- Muhakkak ki bütün insanların birer ruhu vardı, ama birçoğu bunun farkında değildi ve gene farkında olmadan geldikleri yere gideceklerdi. Bir ruh, ancak bir benzerini bulduğu zaman meydana çıkıyordu...
- Ben dünyadan ziyade kafamın içinde yaşayan bir insanım...
- İnsan, bilhassa kadın ve erkek münasebetleri o kadar karmakarışık ve arzularımız, hislerimiz o kadar anlaşılmaz ve bulanık ki, hiç kimse ne yaptığını bilmiyor ve akıntıya kapılıp gidiyor.
- Kaybedilen en kıymetli eşyanın, servetin, her türlü dünya saadetinin acısı zamanla unutuluyor. Yalnız kaçırılan fırsatlar asla akıldan çıkmıyor ve her hatırlayışta insanın içini sızlatıyor.
- Hayat ancak bir kere oynanan bir kumardır, ben onu kaybettim. İkinci defa oynayamam...
- ''Maria'' diye fısıldadım.''Nasıl oluyor da bir insan diğer bir insanı bu kadar çok mesut edebiliyor?..İnsanın içinde ne müthiş kuvvetlerin saklı olması lazım!''
- Bu akşam anladım ki,bir insan diğer bir insana bazen hayata bağlandığından çok daha kuvvetli bağlarla sarılabilirmiş.Gene bu akşam anladım ki,onu kaybettikten sonra,ben dünyada ancak kof bir ceviz tanesi gibi yuvarlanıp sürüklenebilirdim.

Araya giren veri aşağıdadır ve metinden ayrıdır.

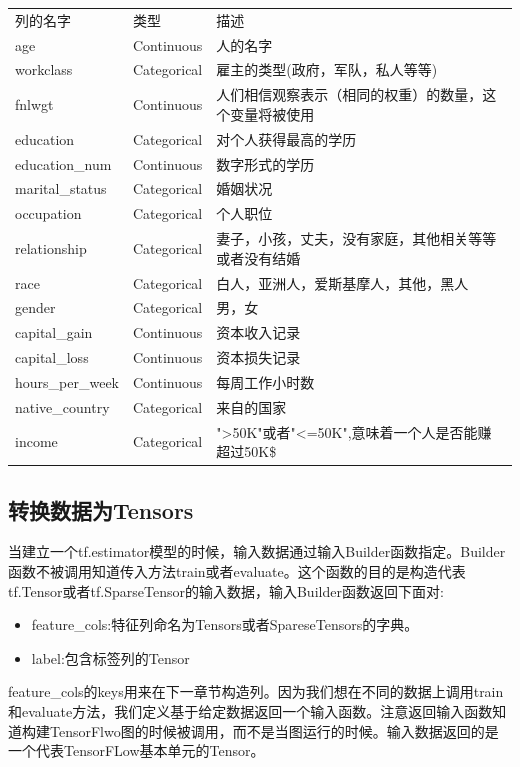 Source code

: \begin{tabular}{ |p{1cm}||p{1cm}|p{8cm}|}
列的名字&类型&描述\\
age&Continuous&人的名字\\
workclass&  Categorical&雇主的类型(政府，军队，私人等等)\\
fnlwgt& Continuous& 人们相信观察表示（相同的权重）的数量，这个变量将被使用\\
education&  Categorical&对个人获得最高的学历\\
education\_num& Continuous& 数字形式的学历\\
marital\_status&  Categorical&婚姻状况\\
occupation& Categorical&个人职位\\
relationship& Categorical &妻子，小孩，丈夫，没有家庭，其他相关等等或者没有结婚\\
race& Categorical&白人，亚洲人，爱斯基摩人，其他，黑人\\
gender& Categorical&男，女\\
capital\_gain&  Continuous& 资本收入记录\\
capital\_loss&  Continuous& 资本损失记录\\
hours\_per\_week& Continuous& 每周工作小时数\\
native\_country&  Categorical&  来自的国家\\
income& Categorical&">50K"或者"<=50K",意味着一个人是否能赚超过50K\$
\end{tabular}
\subsection{转换数据为Tensors}
当建立一个tf.estimator模型的时候，输入数据通过输入Builder函数指定。Builder函数不被调用知道传入方法train或者evaluate。这个函数的目的是构造代表tf.Tensor或者tf.SparseTensor的输入数据，输入Builder函数返回下面对:
\begin{itemize}
  \item feature\_cols:特征列命名为Tensors或者SpareseTensors的字典。
  \item label:包含标签列的Tensor
\end{itemize}
feature\_cols的keys用来在下一章节构造列。因为我们想在不同的数据上调用train和evaluate方法，我们定义基于给定数据返回一个输入函数。注意返回输入函数知道构建TensorFlwo图的时候被调用，而不是当图运行的时候。输入数据返回的是一个代表TensorFLow基本单元的Tensor。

- Zaten küçüklüğümden beri saadeti israf etmekten korkar,bir kısmını ilerisi için saklamak isterdim...
- Yalnızca devletin emrettiğini yapmakla hür olunuyorsa, buna hürriyet demek biraz güçtür.
- Konuşmaya ne lüzum vardı? Bütün güzel laflardan ve hoş insanlardan sıkılan bu mahlukları, birbirlerinin sessiz mevcudiyeti, yorgunluk verecek kadar doyuruyordu.